Linux file write patterns: So you want to write to a file fast

tytso · on May 1, 2014

It's 2014; why was the author using ext3 instead of ext4? Ext4 does have fallocate support.

Also, if you use fallocate(2) instead of posix_fallocate(3), you don't have to worry about glibc trying to emulate fallocate() for those file systems which don't use it.

Finally, it's a little surprising the author didn't try using O_DIRECT writes.

dekhn · on May 1, 2014

Most people who use O_DIRECT writes stop quickly, thinking it's "slow". What's actually happening is you're seeing what the system is actually capable of in terms of write bandwidth, without any of the 'clever' optimizations like write caching.

StillBored · on May 1, 2014

I don't think this is accurate. We have a kernel bypass for disk operations. We use our own memory buffers, and bypass the filesystem, block, and SCSI midlayers. Our stuff is basically what O_DIRECT should be.

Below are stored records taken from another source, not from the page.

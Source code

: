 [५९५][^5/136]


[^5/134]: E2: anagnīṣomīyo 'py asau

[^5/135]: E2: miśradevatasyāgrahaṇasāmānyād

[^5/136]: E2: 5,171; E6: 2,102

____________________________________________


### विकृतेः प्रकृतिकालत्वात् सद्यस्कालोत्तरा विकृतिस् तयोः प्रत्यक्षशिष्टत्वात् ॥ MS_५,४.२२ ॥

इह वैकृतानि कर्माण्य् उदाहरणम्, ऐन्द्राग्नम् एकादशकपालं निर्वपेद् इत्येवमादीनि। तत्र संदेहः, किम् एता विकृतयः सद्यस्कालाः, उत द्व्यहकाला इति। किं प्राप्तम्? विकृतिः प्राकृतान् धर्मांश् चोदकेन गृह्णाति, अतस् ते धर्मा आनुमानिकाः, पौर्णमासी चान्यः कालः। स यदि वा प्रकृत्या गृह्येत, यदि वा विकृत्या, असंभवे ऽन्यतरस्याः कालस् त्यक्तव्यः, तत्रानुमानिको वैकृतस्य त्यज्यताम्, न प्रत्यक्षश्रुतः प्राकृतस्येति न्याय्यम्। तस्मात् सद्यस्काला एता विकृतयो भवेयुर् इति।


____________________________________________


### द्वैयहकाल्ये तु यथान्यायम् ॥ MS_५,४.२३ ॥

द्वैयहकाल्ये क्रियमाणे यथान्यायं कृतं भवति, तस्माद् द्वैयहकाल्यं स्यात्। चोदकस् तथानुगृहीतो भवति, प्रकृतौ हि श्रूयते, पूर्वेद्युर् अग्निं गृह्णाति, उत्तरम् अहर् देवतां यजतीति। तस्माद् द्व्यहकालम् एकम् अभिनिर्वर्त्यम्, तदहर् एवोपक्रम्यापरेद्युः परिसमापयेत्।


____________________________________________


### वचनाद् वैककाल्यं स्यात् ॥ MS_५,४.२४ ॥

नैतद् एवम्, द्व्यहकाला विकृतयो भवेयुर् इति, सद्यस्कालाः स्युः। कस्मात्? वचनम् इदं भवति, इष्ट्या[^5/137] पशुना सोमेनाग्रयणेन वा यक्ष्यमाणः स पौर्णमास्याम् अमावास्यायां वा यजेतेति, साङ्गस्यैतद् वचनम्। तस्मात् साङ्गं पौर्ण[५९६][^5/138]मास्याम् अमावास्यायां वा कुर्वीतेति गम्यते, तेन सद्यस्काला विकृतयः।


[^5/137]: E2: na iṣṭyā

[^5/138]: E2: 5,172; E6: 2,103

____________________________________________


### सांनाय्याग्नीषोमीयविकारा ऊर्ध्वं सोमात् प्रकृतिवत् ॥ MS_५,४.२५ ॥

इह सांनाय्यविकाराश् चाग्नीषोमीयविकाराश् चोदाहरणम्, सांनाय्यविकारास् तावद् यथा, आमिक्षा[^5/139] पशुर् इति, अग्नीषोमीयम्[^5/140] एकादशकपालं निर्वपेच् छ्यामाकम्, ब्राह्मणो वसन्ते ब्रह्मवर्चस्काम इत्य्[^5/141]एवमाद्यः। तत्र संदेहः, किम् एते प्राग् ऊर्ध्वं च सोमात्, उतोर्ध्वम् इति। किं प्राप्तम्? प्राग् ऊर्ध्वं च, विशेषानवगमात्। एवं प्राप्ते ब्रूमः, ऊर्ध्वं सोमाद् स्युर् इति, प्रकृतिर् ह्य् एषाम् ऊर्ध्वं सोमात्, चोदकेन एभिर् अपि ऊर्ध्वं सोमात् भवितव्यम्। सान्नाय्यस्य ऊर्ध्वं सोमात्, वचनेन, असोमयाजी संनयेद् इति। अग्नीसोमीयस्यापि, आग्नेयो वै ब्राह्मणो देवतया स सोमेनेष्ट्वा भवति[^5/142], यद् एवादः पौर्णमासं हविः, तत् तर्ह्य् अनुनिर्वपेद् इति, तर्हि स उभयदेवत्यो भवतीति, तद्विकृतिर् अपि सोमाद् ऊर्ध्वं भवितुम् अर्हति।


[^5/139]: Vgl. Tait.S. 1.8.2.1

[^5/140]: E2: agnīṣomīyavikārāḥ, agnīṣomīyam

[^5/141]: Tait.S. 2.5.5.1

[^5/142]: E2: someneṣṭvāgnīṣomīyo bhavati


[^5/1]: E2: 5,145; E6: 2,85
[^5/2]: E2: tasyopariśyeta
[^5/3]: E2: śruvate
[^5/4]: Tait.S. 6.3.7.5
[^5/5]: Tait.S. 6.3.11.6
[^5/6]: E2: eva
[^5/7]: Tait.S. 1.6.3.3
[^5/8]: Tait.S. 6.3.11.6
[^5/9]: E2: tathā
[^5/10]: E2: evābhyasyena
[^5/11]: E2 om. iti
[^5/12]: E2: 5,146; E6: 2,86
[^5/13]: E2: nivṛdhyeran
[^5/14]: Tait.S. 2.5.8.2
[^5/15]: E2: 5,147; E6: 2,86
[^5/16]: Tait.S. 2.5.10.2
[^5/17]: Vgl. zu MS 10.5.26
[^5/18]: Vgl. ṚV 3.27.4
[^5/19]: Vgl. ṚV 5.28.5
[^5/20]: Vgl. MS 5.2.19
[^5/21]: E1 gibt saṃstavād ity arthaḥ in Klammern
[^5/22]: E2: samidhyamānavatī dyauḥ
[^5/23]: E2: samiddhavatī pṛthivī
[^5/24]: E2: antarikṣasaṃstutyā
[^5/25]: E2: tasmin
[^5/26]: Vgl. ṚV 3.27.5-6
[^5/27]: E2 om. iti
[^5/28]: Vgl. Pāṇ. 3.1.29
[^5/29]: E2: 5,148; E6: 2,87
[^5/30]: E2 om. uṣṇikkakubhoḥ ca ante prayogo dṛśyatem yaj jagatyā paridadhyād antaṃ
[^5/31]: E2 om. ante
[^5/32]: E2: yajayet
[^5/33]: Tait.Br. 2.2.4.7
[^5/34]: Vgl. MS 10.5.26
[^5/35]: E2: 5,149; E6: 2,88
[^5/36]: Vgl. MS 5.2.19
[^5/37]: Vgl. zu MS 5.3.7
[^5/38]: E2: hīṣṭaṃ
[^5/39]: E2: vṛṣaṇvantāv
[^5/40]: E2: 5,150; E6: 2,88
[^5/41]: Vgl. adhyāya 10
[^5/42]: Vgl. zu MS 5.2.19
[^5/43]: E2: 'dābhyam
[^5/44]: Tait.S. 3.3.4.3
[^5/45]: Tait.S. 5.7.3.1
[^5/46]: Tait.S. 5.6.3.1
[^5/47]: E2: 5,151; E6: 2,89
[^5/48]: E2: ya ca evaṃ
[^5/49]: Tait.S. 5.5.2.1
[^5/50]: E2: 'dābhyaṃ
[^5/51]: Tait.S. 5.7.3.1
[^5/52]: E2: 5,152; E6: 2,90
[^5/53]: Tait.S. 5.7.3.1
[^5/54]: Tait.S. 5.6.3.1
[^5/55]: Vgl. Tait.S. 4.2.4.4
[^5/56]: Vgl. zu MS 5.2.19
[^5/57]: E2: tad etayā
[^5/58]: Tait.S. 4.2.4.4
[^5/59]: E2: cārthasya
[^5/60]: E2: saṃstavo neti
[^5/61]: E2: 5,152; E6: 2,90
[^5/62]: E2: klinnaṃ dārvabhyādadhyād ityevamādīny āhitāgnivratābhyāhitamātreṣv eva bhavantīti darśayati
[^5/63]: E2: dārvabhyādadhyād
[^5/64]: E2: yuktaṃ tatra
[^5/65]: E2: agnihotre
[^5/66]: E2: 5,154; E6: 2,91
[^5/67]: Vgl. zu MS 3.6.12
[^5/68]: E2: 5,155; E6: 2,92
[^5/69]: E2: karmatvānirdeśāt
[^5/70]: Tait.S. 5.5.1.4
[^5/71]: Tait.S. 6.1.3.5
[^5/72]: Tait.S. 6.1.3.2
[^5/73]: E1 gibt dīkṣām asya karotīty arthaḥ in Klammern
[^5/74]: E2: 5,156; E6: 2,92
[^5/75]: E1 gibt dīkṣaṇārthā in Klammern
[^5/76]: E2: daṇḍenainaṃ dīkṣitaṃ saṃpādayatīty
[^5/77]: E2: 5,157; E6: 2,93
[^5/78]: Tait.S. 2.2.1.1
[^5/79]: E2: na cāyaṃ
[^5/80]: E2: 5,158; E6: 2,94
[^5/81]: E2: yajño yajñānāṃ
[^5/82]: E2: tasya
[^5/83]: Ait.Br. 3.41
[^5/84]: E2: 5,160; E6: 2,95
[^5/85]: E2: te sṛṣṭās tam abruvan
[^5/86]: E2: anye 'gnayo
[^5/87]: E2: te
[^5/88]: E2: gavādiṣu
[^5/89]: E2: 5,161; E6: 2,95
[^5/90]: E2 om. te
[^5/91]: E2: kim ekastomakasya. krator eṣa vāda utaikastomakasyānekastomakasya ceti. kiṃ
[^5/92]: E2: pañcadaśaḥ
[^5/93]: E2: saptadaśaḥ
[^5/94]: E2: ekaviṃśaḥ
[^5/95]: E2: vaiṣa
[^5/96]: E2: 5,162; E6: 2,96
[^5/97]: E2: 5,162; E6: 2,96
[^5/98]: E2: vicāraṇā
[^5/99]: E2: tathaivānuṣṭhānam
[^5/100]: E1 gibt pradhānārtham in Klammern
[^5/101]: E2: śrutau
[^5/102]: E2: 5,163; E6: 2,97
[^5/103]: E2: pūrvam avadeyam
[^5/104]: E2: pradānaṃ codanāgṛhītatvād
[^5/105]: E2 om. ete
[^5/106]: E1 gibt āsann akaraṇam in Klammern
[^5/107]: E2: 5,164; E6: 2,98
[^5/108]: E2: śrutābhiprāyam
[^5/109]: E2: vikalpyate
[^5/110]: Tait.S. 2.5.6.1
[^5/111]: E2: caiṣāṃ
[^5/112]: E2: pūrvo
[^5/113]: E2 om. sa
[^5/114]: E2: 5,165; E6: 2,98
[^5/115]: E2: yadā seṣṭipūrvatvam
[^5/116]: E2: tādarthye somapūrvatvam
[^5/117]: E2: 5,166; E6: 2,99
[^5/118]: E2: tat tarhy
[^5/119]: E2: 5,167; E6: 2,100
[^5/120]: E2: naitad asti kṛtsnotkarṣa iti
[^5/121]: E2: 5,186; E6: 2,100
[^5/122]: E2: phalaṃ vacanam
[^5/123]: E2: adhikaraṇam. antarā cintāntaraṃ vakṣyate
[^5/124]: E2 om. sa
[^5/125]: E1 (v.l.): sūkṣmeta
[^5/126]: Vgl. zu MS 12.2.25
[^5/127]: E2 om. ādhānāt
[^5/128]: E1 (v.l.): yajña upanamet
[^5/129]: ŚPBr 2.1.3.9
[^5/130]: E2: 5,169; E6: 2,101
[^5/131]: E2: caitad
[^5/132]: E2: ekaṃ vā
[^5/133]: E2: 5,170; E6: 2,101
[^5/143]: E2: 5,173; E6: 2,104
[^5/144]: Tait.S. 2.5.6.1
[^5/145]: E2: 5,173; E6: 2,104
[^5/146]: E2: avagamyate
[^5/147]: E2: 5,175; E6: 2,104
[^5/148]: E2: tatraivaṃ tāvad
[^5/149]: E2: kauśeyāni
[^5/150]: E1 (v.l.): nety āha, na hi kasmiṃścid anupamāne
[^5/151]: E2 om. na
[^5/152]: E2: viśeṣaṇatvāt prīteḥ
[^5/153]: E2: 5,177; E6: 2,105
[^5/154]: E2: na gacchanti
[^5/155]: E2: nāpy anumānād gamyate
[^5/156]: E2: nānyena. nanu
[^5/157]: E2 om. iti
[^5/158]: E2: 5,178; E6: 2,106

There are cases where we are 50% faster than O_DIRECT without any "caching". Furthermore, in high bandwidth applications (>4GB/sec) without O_DIRECT its easy to become CPU limited in the blk/midlayer so again we win.

Now that said, I haven't tried the latest blk-mq, scsi-mq, etc patches which are tuned for higher IOP rates. These patches were driven by people plugging in high performance flash arrays and discovering huge performance issues in the kernel. Still, I expect if you plug in a couple high end flash arrays the kernel is going to be the limit rather than the IO subsystem on a modern xeon.

dekhn · on May 2, 2014

Sure, if you're dealing with extremely high bandwidth apps (4GB/sec is pretty high bandwidth!) what I said doesn't apply.

THe number of people who are sustaining 4GB/sec (on a single machine/device array) is pretty small and they have a reason to go beyond the straightforward approaches the kernel makes available through a simple API (everything you described, like bypass, puts you in a rare category).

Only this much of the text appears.